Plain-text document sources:
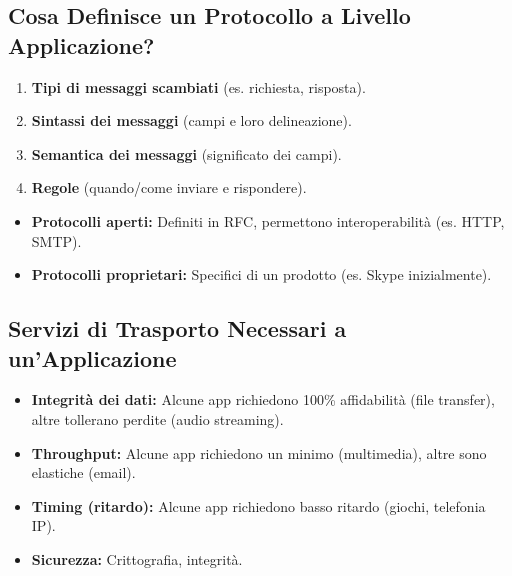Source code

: \subsection{Cosa Definisce un Protocollo a Livello Applicazione?}
\begin{enumerate}
    \item \textbf{Tipi di messaggi scambiati} (es. richiesta, risposta).
    \item \textbf{Sintassi dei messaggi} (campi e loro delineazione).
    \item \textbf{Semantica dei messaggi} (significato dei campi).
    \item \textbf{Regole} (quando/come inviare e rispondere).
\end{enumerate}
\begin{itemize}
    \item \textbf{Protocolli aperti:} Definiti in RFC, permettono interoperabilità (es. HTTP, SMTP).
    \item \textbf{Protocolli proprietari:} Specifici di un prodotto (es. Skype inizialmente).
\end{itemize}

\subsection{Servizi di Trasporto Necessari a un'Applicazione}
\begin{itemize}
    \item \textbf{Integrità dei dati:} Alcune app richiedono 100\% affidabilità (file transfer), altre tollerano perdite (audio streaming).
    \item \textbf{Throughput:} Alcune app richiedono un minimo (multimedia), altre sono elastiche (email).
    \item \textbf{Timing (ritardo):} Alcune app richiedono basso ritardo (giochi, telefonia IP).
    \item \textbf{Sicurezza:} Crittografia, integrità.
\end{itemize}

Task instructions: All of the data above should be transcribed verbatim, with pictures omitted.

Solution:
Source code

: \subsection{Cosa Definisce un Protocollo a Livello Applicazione?}
\begin{enumerate}
    \item \textbf{Tipi di messaggi scambiati} (es. richiesta, risposta).
    \item \textbf{Sintassi dei messaggi} (campi e loro delineazione).
    \item \textbf{Semantica dei messaggi} (significato dei campi).
    \item \textbf{Regole} (quando/come inviare e rispondere).
\end{enumerate}
\begin{itemize}
    \item \textbf{Protocolli aperti:} Definiti in RFC, permettono interoperabilità (es. HTTP, SMTP).
    \item \textbf{Protocolli proprietari:} Specifici di un prodotto (es. Skype inizialmente).
\end{itemize}

\subsection{Servizi di Trasporto Necessari a un'Applicazione}
\begin{itemize}
    \item \textbf{Integrità dei dati:} Alcune app richiedono 100\% affidabilità (file transfer), altre tollerano perdite (audio streaming).
    \item \textbf{Throughput:} Alcune app richiedono un minimo (multimedia), altre sono elastiche (email).
    \item \textbf{Timing (ritardo):} Alcune app richiedono basso ritardo (giochi, telefonia IP).
    \item \textbf{Sicurezza:} Crittografia, integrità.
\end{itemize}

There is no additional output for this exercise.